He is famous for his eccentricity, which he carried to his grave, literally. On his tombstone is a small raised platform roughly 8 inches long and 4 inches wide, that is said to depict a closed book. On the surface of the platform are 5 curious, raised letters that spell 31OXI. Most believe this refers to chapter 11, page 310 of his famous book, The True Celtic Language and the Cromlech of Rennes-les-Bains; a peculiar work that is said to contain codes and riddles which suggest that a hidden treasure or secret is preserved in the region. It also purports that a gigantic stone circle encircles the whole of Rennes-les-Bains. The book, like the code remains a mystery.
Abbe Boudet was ordained a priest on Christmas day, 1861. He served as a vicar in Durban in 1862, a town not far from Perillos, the alleged location of the true Gethsemane (the biblical setting for the passion of Christ) according to some researchers. He succeeded Abbe Jean Vie in Rennes Les Bains in 1872, a position he held until 1914. It is believed that Abbe Boudet inherited knowledge of a great secret from Abbe Jean Vie, who inherited it from Abbe Cauneille, who recieved it from Abbe Antoine Bigou. It is also believed that Abbe Boudet is responsible for having changed the date on Abbe Jean Vie's tombstone from 31 August 1872 to the mysterious, recurring date of 17 January.

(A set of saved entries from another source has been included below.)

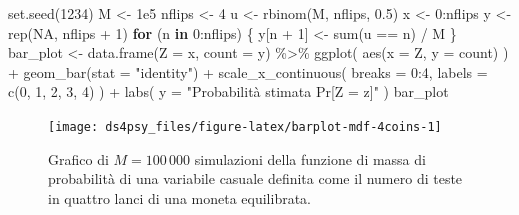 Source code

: \documentclass[
  11pt,
]{krantz}
\makeatletter
\newenvironment{Shaded}{\begin{snugshade}}{\end{snugshade}}
\newcommand{\AttributeTok}[1]{\textcolor[rgb]{0.61,0.61,0.61}{#1}}
\newcommand{\ConstantTok}[1]{\textcolor[rgb]{0,0,0}{#1}}
\newcommand{\ControlFlowTok}[1]{\textcolor[rgb]{0.27,0.27,0.27}{\textbf{#1}}}
\newcommand{\DecValTok}[1]{\textcolor[rgb]{0.06,0.06,0.06}{#1}}
\newcommand{\FloatTok}[1]{\textcolor[rgb]{0.06,0.06,0.06}{#1}}
\newcommand{\FunctionTok}[1]{\textcolor[rgb]{0,0,0}{#1}}
\newcommand{\NormalTok}[1]{#1}
\newcommand{\OtherTok}[1]{\textcolor[rgb]{0.37,0.37,0.37}{#1}}
\newcommand{\SpecialCharTok}[1]{\textcolor[rgb]{0,0,0}{#1}}
\newcommand{\StringTok}[1]{\textcolor[rgb]{0.5,0.5,0.5}{#1}}
\newenvironment{kframe}{%
\medskip{}
\setlength{\fboxsep}{.8em}
 \def\at@end@of@kframe{}%
 \ifinner\ifhmode%
  \def\at@end@of@kframe{\end{minipage}}%
  \begin{minipage}{\columnwidth}%
 \fi\fi%
 \def\FrameCommand##1{\hskip\@totalleftmargin \hskip-\fboxsep
 \colorbox{shadecolor}{##1}\hskip-\fboxsep
     \hskip-\linewidth \hskip-\@totalleftmargin \hskip\columnwidth}%
 \MakeFramed {\advance\hsize-\width
   \@totalleftmargin\z@ \linewidth\hsize
   \@setminipage}}%
 {\par\unskip\endMakeFramed%
 \at@end@of@kframe}
\renewenvironment{Shaded}{\begin{kframe}}{\end{kframe}}
\theoremstyle{definition}
\theoremstyle{definition}
\theoremstyle{definition}
\theoremstyle{definition}
\theoremstyle{remark}
\makeatother
\begin{document}
\begin{Shaded}
\begin{Highlighting}[]
\FunctionTok{set.seed}\NormalTok{(}\DecValTok{1234}\NormalTok{)}
\NormalTok{M }\OtherTok{\textless{}{-}} \FloatTok{1e5}
\NormalTok{nflips }\OtherTok{\textless{}{-}} \DecValTok{4}
\NormalTok{u }\OtherTok{\textless{}{-}} \FunctionTok{rbinom}\NormalTok{(M, nflips, }\FloatTok{0.5}\NormalTok{)}
\NormalTok{x }\OtherTok{\textless{}{-}} \DecValTok{0}\SpecialCharTok{:}\NormalTok{nflips}
\NormalTok{y }\OtherTok{\textless{}{-}} \FunctionTok{rep}\NormalTok{(}\ConstantTok{NA}\NormalTok{, nflips }\SpecialCharTok{+} \DecValTok{1}\NormalTok{)}
\ControlFlowTok{for}\NormalTok{ (n }\ControlFlowTok{in} \DecValTok{0}\SpecialCharTok{:}\NormalTok{nflips) \{}
\NormalTok{  y[n }\SpecialCharTok{+} \DecValTok{1}\NormalTok{] }\OtherTok{\textless{}{-}} \FunctionTok{sum}\NormalTok{(u }\SpecialCharTok{==}\NormalTok{ n) }\SpecialCharTok{/}\NormalTok{ M}
\NormalTok{\}}
\NormalTok{bar\_plot }\OtherTok{\textless{}{-}}
  \FunctionTok{data.frame}\NormalTok{(}\AttributeTok{Z =}\NormalTok{ x, }\AttributeTok{count =}\NormalTok{ y) }\SpecialCharTok{\%\textgreater{}\%}
  \FunctionTok{ggplot}\NormalTok{(}
    \FunctionTok{aes}\NormalTok{(}\AttributeTok{x =}\NormalTok{ Z, }\AttributeTok{y =}\NormalTok{ count)}
\NormalTok{  ) }\SpecialCharTok{+}
  \FunctionTok{geom\_bar}\NormalTok{(}\AttributeTok{stat =} \StringTok{"identity"}\NormalTok{) }\SpecialCharTok{+}
  \FunctionTok{scale\_x\_continuous}\NormalTok{(}
    \AttributeTok{breaks =} \DecValTok{0}\SpecialCharTok{:}\DecValTok{4}\NormalTok{,}
    \AttributeTok{labels =} \FunctionTok{c}\NormalTok{(}\DecValTok{0}\NormalTok{, }\DecValTok{1}\NormalTok{, }\DecValTok{2}\NormalTok{, }\DecValTok{3}\NormalTok{, }\DecValTok{4}\NormalTok{)}
\NormalTok{  ) }\SpecialCharTok{+}
  \FunctionTok{labs}\NormalTok{(}
    \AttributeTok{y =} \StringTok{"Probabilità stimata Pr[Z = z]"}
\NormalTok{  )}
\NormalTok{bar\_plot}
\end{Highlighting}
\end{Shaded}

\begin{figure}[h]

{\centering \texttt{[image: ds4psy\_files/figure-latex/barplot-mdf-4coins-1]} 

}

\caption{Grafico di $M = 100\,000$ simulazioni della funzione di massa di probabilità di una variabile casuale definita come il numero di teste in quattro lanci di una moneta equilibrata.}\label{fig:barplot-mdf-4coins}
\end{figure}
\end{document}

Abbe Boudet was good friends with Abbe Saunière, the priest in nearby Rennes-Le-Château. The two were very close. Thus, it is likely that Abbe Boudet would have entrusted Abbe Sauniere with his secrets. Inexplicably, Abbe Boudet is known to have provided large sums of money to Abbe Saunière's housekeeper, Marie Denarnaud, and Archbishop Billiard, despite having died a poor man. The source of his apparent wealth, like that of his friend and colleague, Abbe Sauniere, remains a mystery.